In the world I used to believe in, my “well run and legitimate” engineering company would be bankrupted and, based on the operation of the criminal enterprise, every one in the chain of command, including the boss, would be facing the possibility of criminal charges. That’s the way both capitalism and criminal law was designed to operate. Failure is not rewarded and criminal behavior is actually punished.

In the current situation, my bankrupt, but “well run and legitimate” engineering company is rewarded with billions of U.S. treasury dollars, with absolutely no limitations on what the money is to be used for. I can now continue to finance the guys operating my foreign criminal enterprise under the guise of needing to attract new customers to the Ponzi scheme.

Rather than being dismissed and facing criminal charges, the “400 employees” of the ‘Ponzi division’ continue their employment and are given performance and retention bonuses “ranging from $1,000 to $6.5 million” each. (Employee numbers and bonus quotes are taken from an article in today’s San Francisco Chronicle.)

Further, this bonus money isn’t tied to either performance nor retention, so the guy who got the $6.5 million can simply take the money and walk away. It is just a gift. Great reward for operating a criminal enterprise.

Oh, oh: Only after an expression of outrage from his constituents, Harry Reid wants to “tax” the money he and the other politicians freely passed out. That way he can be seen as doing something while just getting his share of the loot taken from the U.S. treasury.

Sounds like a great way to treat a “well run and legtimate” business.

Happy RRing,

Jerry

Jerry, you sound surprised. :stuck_out_tongue:

Steve Featherkile said:
Jerry, you sound surprised. :P
More like disillusioned and severely disappointed.

Happy RRing,

Jerry

A common bonus incentive scheme is called ‘profit sharing’ to reward employees for their efforts. When investments go wrong, how about ‘loss sharing’ schemes. They would be an incentive to make the employee think twice before engaging in risky adventures. The problem to date is that the executives were highly rewarded when risky schemes made huge profits and expected a slice of the pie. Well the pie on the menu is now humble pie, but no one wants to eat a slice of it.

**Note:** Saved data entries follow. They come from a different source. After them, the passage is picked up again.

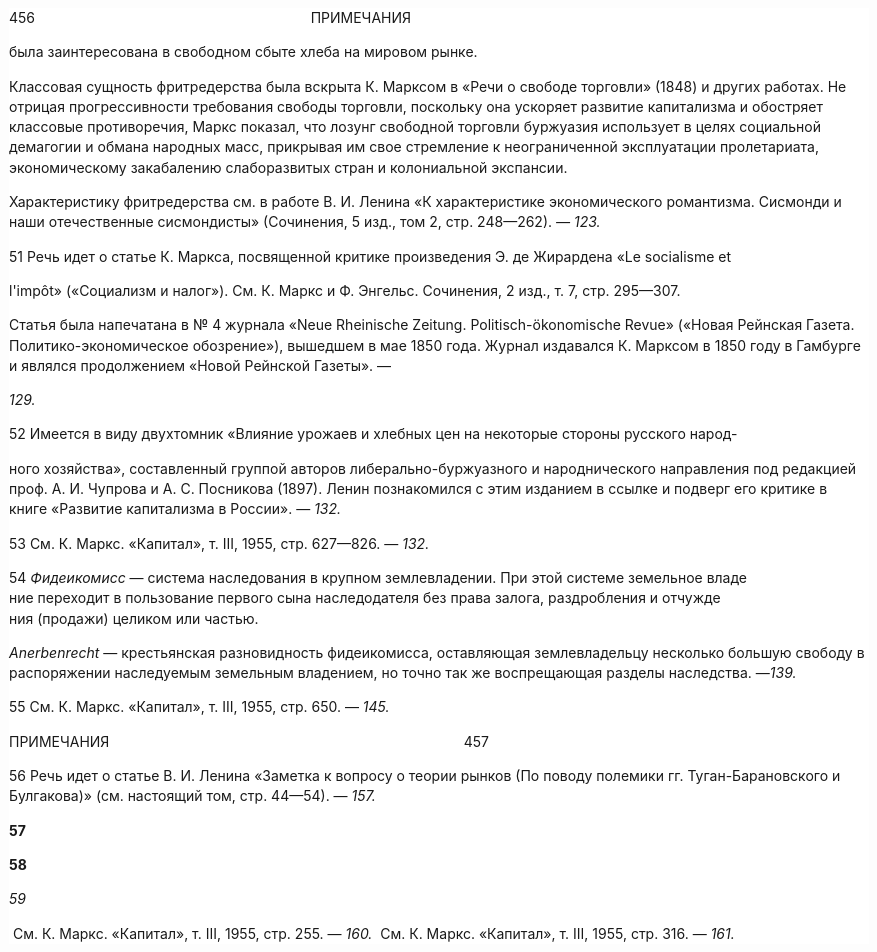   

456                                                                      ПРИМЕЧАНИЯ

была заинтересована в свободном сбыте хлеба на мировом рынке.

Классовая сущность фритредерства была вскрыта К. Марксом в «Речи о свободе торговли» (1848) и других работах. Не отрицая прогрессивности требования свободы торговли, поскольку она ускоряет развитие капитализма и обостряет классовые противоречия, Маркс показал, что лозунг свободной тор­говли буржуазия использует в целях социальной демагогии и обмана народных масс, прикрывая им свое стремление к неограниченной эксплуатации пролетариата, экономическому закабалению слабо­развитых стран и колониальной экспансии.

Характеристику фритредерства см. в работе В. И. Ленина «К характеристике экономического ро­мантизма. Сисмонди и наши отечественные сисмондисты» (Сочинения, 5 изд., том 2, стр. 248—262). _— 123._

51 Речь идет о статье К. Маркса, посвященной критике произведения Э. де Жирардена «Le socialisme et

l'impôt» («Социализм и налог»). См. К. Маркс и Ф. Энгельс. Сочинения, 2 изд., т. 7, стр. 295—307.

Статья была напечатана в № 4 журнала «Neue Rheinische Zeitung. Politisch-ökonomische Revue» («Новая Рейнская Газета. Политико-экономическое обозрение»), вышедшем в мае 1850 года. Журнал издавался К. Марксом в 1850 году в Гамбурге и являлся продолжением «Новой Рейнской Газеты». —

_129._

52 Имеется в виду двухтомник «Влияние урожаев и хлебных цен на некоторые стороны русского народ-

ного хозяйства», составленный группой авторов либерально-буржуазного и народнического направле­ния под редакцией проф. А. И. Чупрова и А. С. Посникова (1897). Ленин познакомился с этим издани­ем в ссылке и подверг его критике в книге «Развитие капитализма в России». — _132._

53 См. К. Маркс. «Капитал», т. III, 1955, стр. 627—826. — _132._

54 _Фидеикомисс_ — система наследования в крупном землевладении. При этой системе земельное владе­  
ние переходит в пользование первого сына наследодателя без права залога, раздробления и отчужде­  
ния (продажи) целиком или частью.

_Anerbenrecht_ — крестьянская разновидность фидеикомисса, оставляющая землевладельцу несколь­ко большую свободу в распоряжении наследуемым земельным владением, но точно так же воспре­щающая разделы наследства. —_139._

55 См. К. Маркс. «Капитал», т. III, 1955, стр. 650. — _145._

  

ПРИМЕЧАНИЯ                                                                                          457

56 Речь идет о статье В. И. Ленина «Заметка к вопросу о теории рынков (По поводу полемики гг. Туган-Барановского и Булгакова)» (см. настоящий том, стр. 44—54). — _157._

  

**57**

**58**

_59_

  

 См. К. Маркс. «Капитал», т. III, 1955, стр. 255. — _160._  См. К. Маркс. «Капитал», т. III, 1955, стр. 316. — _161._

Remember several years ago when employees of several international investment banks made erroneous highly risky investments and then tried to cover their tracks by even more risky investments to attempt to recoup the money. These men were jailed for committing a crime. How is the situation any different now or is it simply the economy is so collapsed that the losses are mere collateral damage? In a healthy economy I am sure that the actions of AIG in accepting ‘insurance policies’ that they did not intend paying on, would be considered fraudulent.

I can understand the argument that we need to honor contracts, but if AIG had declared bankruptcy, which they would have done if we had not given them 200 billion, then these guys would be getting nothing at all. We were well within our rights to insist on breaking those contracts as a condition of the bailout. We do it all the time—mostly to unions, as with GM recently.

But Geithner–and I think it’s him, though it’s a little unclear–either didn’t look at the deal or looked and saw nothing wrong. It’s an astonishing example of how Obama’s Treasury team, like Bush’s, is run by insiders who think their bizarre world of staggering bonuses is the normal world.

Wall Street insiders seem to assume that if you are making a 4 million dollar bonus, you [i]must[/] deserve it, otherwise “the market” wouldn’t be paying it to you. It’s a central premise of free market logic–everybody really deserves the salary they are making, because the market is never wrong. And if they really deserve it, it must be because they are uniquely talented and special–they get 4 million dollar bonuses because no one else can do what they do.

And what’s really amazing is how that assumption survives the spectacular, in your face, unavoidable evidence of their dishonesty and incompetance. These are “the only guys” who can fix the mess because they were the only guys smart enough to make it.

Sounds like nonsense to me–are you telling me that the business schools aren’t full of eager, bright young guys who could go in and “unwind” the AIGFP mess for less money?